イワナにはアメマス(Salvelinus leucomaenis leucomaenis)、ニッコウイワナ(S. l. pluvius)、ヤマトイワナ(S. l. japonicus)、ゴギ(S. l. imbrius)の4亜種が認められ、ロシア東岸、サハリン、日本などに分布しています。日本における亜種の地理的分布は、アメマスが北海道から東北、ニッコウイワナが太平洋側では山梨県富士川以北、日本海側では鳥取県日野川以北の本州各地、ヤマトイワナが本州中部と紀伊半島、ゴギが中国地方に大別されますが、分布域の重複も認められています。アメマスは河川と海洋を回遊する遡河回遊型ですが、その他は一生を淡水で過ごす河川型です。ニッコウイワナは近年、養殖もされており、都市部の店頭などにも並んでいるようです。紀伊半島の熊野川水系上流域にのみ生息しているヤマトイワナの地域個体群はキリクチとよばれています。

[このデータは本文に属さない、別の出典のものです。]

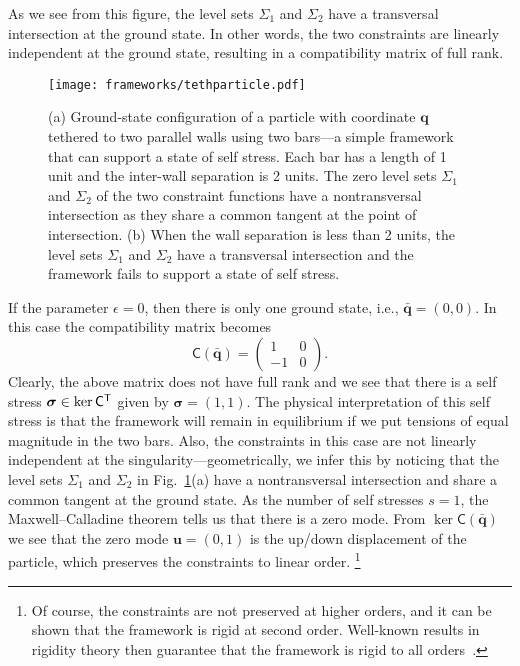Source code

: \begin{example*}
As we see from this figure, the level sets $\Sigma_{1}$ and $\Sigma_{2}$ have a transversal intersection at the ground state.
In other words, the two constraints are linearly independent at the ground state, resulting in a compatibility matrix of full rank.
%
\begin{figure}
  \begin{center}
    \texttt{[image: frameworks/tethparticle.pdf]}
  \end{center}
  \caption{(a) Ground-state configuration of a particle with coordinate $\bm{q}$ tethered to two parallel walls using two bars---a simple framework that can support a state of self stress.
    Each bar has a length of 1 unit and the inter-wall separation is 2 units.
  The zero level sets $\Sigma_1$ and $\Sigma_2$ of the two constraint functions have a nontransversal intersection as they share a common tangent at the point of intersection.
  (b) When the wall separation is less than 2 units, the level sets $\Sigma_{1}$ and $\Sigma_{2}$ have a transversal intersection and the framework fails to support a state of self stress.
}
  \label{fig:tether}
\end{figure}

If the parameter $\epsilon = 0$, then there is only one ground state, i.e., $\bm{\bar{q}} = (0, 0)$.
In this case the compatibility matrix becomes
%
\begin{equation}
  \mathsf{C}(\bar{\bm{q}}) =
  \begin{pmatrix}
    1 & 0\\
    -1 & 0
  \end{pmatrix}.
\end{equation}
%
Clearly, the above matrix does not have full rank and we see that there is a self stress $\bm{\sigma} \in \ker \mathsf{C}^\mathsf{T}$ given by $\bm{\sigma} = (1, 1)$.
The physical interpretation of this self stress is that the framework will remain in equilibrium if we put tensions of equal magnitude in the two bars.
Also, the constraints in this case are not linearly independent at the singularity---geometrically, we infer this by noticing that the level sets $\Sigma_{1}$ and $\Sigma_{2}$ in Fig.~\ref{fig:tether}(a) have a nontransversal intersection and share a common tangent at the ground state.
As the number of self stresses $s = 1$, the Maxwell--Calladine theorem tells us that there is a zero mode.
From $\ker\mathsf{C}(\bar{\bm{q}})$ we see that the zero mode $\bm{u} = (0, 1)$ is the up/down displacement of the particle, which preserves the constraints to linear order.%
\footnote{Of course, the constraints are not preserved at higher orders, and it can be shown that the framework is rigid at second order.  Well-known results in rigidity theory then guarantee that the framework is rigid to all orders~\cite{connelly2022}.}
\end{example*}

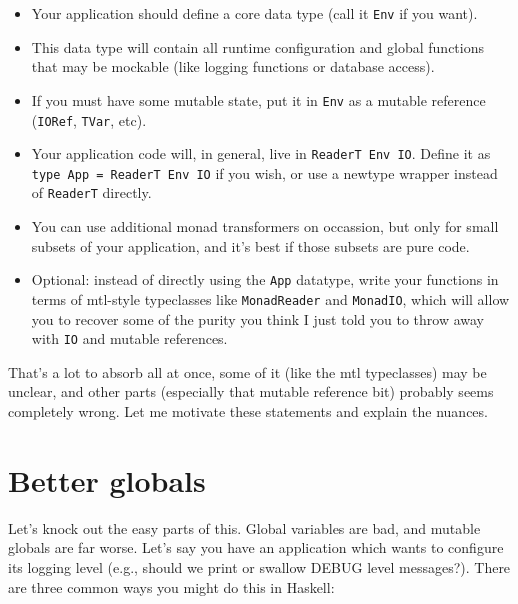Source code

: \begin{itemize}

\item
  Your application should define a core data type (call it \texttt{Env}
  if you want).
\item
  This data type will contain all runtime configuration and global
  functions that may be mockable (like logging functions or database
  access).
\item
  If you must have some mutable state, put it in \texttt{Env} as a
  mutable reference (\texttt{IORef}, \texttt{TVar}, etc).
\item
  Your application code will, in general, live in
  \texttt{ReaderT\ Env\ IO}. Define it as
  \texttt{type\ App\ =\ ReaderT\ Env\ IO} if you wish, or use a newtype
  wrapper instead of \texttt{ReaderT} directly.
\item
  You can use additional monad transformers on occassion, but only for
  small subsets of your application, and it's best if those subsets are
  pure code.
\item
  Optional: instead of directly using the \texttt{App} datatype, write
  your functions in terms of mtl-style typeclasses like
  \texttt{MonadReader} and \texttt{MonadIO}, which will allow you to
  recover some of the purity you think I just told you to throw away
  with \texttt{IO} and mutable references.
\end{itemize}
That's a lot to absorb all at once, some of it (like the mtl
typeclasses) may be unclear, and other parts (especially that mutable
reference bit) probably seems completely wrong. Let me motivate these
statements and explain the nuances.

\section{Better globals}

Let's knock out the easy parts of this. Global variables are bad, and
mutable globals are far worse. Let's say you have an application which
wants to configure its logging level (e.g., should we print or swallow
DEBUG level messages?). There are three common ways you might do this in
Haskell:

イワナは多回産卵性で、河川上流域で9月〜11月に産卵が行なわれます。遡河回遊型のアメマスは孵化後すぐに降海せず、2〜3年程度河川で生活し、スモルト化した個体のみが降海します。スモルト化しないアメマスは河川に残留し、エゾイワナとよばれます。降海したアメマスはシロザケのように外洋へ大回遊することはなく、沿岸域を回遊するようです。
オショロコマには同名亜種のオショロコマ(Salvelinus malma malma)とミヤベイワナ(S. m. miyabei)が知られています。オショロコマは北太平洋沿岸域に広く分布しており、アメリカ側ではアラスカ州北部からワシントン州にかけて、アジア側ではチュコト半島からカムチャッカ半島、ハバロフスク地方を経て朝鮮半島北部まで、ならびにサハリン、北海道などに生息しています。山岳地帯の源流域から河口域、湖、ならびに海洋まで多様な生息環境に適応しています。降海型のオショロコマは高緯度地域に生息する個体群に多くみられるようです。北海道のオショロコマは殆どが河川型ですが、知床半島周辺の河川では海から遡上してきた降海型が捕獲されるようです。ミヤベイワナは北海道の然別湖(シカリベツコ)とその流入河川にのみ生息するオショロコマの亜種です。然別湖は約1万5千年前に大雪山系の火山噴火で川が堰き止められてできた堰止め湖で、そのとき湖に陸封されたオショロコマが独自に進化を遂げたものがミヤベイワナです。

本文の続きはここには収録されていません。